One of Brennan’s first political controversies centred on Birmingham City Council’s scrutiny committee chairs. Following the council’s Annual General Meeting, Labour faced criticism from some members and political opponents over proposals that would have seen scrutiny responsibilities shared across opposition parties, including Reform UK. The criticism became sufficiently strong that Brennan’s own Bournville Labour Branch later passed a motion expressing concern about what it described as political accommodation with Reform UK.
Brennan rejects that characterisation entirely.

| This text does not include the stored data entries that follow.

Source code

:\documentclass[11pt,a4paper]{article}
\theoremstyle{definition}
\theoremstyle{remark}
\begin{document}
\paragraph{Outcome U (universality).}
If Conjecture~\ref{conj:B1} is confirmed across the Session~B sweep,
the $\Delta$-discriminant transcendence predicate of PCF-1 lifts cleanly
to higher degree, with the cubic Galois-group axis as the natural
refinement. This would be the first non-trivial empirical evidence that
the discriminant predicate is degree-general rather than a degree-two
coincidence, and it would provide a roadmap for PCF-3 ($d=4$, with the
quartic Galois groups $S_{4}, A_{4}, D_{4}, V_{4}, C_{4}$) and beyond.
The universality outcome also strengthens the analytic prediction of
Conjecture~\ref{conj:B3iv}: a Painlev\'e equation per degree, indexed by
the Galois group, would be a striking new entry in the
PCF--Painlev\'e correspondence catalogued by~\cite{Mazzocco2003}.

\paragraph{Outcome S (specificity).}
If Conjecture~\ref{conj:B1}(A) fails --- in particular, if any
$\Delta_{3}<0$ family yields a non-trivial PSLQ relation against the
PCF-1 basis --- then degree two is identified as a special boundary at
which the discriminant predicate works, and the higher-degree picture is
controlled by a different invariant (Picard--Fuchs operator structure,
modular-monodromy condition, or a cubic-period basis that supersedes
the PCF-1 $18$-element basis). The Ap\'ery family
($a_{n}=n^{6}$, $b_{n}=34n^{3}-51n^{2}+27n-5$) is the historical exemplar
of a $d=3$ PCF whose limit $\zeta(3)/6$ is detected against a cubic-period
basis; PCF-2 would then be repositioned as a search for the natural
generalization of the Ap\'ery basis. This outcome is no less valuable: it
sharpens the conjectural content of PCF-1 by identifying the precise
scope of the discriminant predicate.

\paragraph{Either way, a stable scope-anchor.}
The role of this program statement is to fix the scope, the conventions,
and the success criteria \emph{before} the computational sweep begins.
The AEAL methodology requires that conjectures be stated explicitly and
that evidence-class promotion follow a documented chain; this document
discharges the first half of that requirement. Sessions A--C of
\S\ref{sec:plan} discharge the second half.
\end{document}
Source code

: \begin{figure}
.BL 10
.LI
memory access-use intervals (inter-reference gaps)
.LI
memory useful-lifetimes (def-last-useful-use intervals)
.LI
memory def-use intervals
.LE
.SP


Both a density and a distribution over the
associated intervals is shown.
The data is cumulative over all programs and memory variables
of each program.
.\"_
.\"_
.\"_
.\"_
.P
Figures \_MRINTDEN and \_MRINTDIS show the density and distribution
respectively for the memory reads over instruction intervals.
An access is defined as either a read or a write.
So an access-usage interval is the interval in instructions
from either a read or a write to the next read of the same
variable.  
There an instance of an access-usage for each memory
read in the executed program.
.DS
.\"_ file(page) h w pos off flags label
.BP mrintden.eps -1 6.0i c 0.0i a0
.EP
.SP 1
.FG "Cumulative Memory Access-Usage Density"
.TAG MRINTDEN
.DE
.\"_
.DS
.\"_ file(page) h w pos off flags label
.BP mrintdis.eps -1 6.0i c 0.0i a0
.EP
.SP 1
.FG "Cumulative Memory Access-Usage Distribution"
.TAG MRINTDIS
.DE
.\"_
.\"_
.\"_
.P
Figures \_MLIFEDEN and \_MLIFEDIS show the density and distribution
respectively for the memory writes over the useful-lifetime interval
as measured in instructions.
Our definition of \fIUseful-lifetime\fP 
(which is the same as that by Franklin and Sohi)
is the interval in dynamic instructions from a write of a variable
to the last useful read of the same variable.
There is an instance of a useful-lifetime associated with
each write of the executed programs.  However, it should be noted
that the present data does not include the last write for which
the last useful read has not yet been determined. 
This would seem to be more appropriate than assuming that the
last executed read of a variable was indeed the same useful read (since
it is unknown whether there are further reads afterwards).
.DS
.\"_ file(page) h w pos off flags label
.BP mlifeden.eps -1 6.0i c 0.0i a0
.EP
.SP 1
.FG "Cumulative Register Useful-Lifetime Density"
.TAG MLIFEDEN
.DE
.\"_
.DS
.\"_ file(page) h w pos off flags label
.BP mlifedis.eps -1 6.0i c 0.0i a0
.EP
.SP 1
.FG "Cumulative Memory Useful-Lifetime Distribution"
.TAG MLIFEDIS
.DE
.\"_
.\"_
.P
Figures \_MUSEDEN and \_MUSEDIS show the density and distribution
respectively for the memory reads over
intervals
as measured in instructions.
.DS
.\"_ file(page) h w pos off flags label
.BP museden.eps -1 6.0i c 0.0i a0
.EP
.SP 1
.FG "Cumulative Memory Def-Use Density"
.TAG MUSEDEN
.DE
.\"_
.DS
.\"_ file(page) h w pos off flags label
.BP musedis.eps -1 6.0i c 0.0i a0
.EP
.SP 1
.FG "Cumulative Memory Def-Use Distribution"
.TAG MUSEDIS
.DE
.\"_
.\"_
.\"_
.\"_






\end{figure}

Her argument is not that Labour should work politically with Reform. Quite the opposite. She insists Labour will continue to challenge Reform wherever it believes Reform is wrong. The issue, she says, was never about supporting Reform policies. It was about ensuring that scrutiny reflected the breadth of opposition voices rather than allowing every scrutiny chair to fall into the hands of a single opposition party.
The eventual arrangement saw the scrutiny chairs go to Conservative councillors with the support of the Liberal Democrats, Greens and Independent councillors. Brennan believes that outcome weakened the principle of broad, independent scrutiny. Others clearly take a different view. Readers will reach their own conclusions.
Away from the politics, another impression lingered.
Nicky Brennan is unmistakably a working-class Brummie. She is approachable, thoughtful and considerate. She has an engaging habit of getting straight to the point rather than circling around it, even when the questions become uncomfortable. Yet it would be a serious mistake to confuse warmth with weakness.
Life has already tested her long before politics ever did. She has known responsibility at an age when many teenagers are still discovering themselves. She has experienced domestic abuse. She has rebuilt her life. She has dedicated much of her career to helping others facing similar circumstances.
Remarkably, none of that appears to have made her cynical. She still speaks about Birmingham with optimism rather than resignation. She still believes politics can improve lives because, in her own case, she believes it once did.
My own impression is simple. Do not mistake kindness for softness. Behind the relaxed conversation, the easy smile and the can of Sanpellegrino Limonata sits someone with a remarkably strong core. Those who mistake courtesy for weakness, or imagine they can take unfair advantage of her, may eventually discover there is considerably more steel than first meets the eye.
When I arrived, I thought I was meeting the Leader of Birmingham Labour. As I walked away, I realised I had spent rather more time meeting the girl from Druids Heath.
Whether Nicky Brennan succeeds in rebuilding Birmingham Labour will be decided by voters and by events still to come. That is politics. The journey that brought her here, however, deserves to be understood in its own right. In the end, perhaps every political story begins there, not with the chamber, the vote or the row of the week, but with the life that made the person who walks into the room.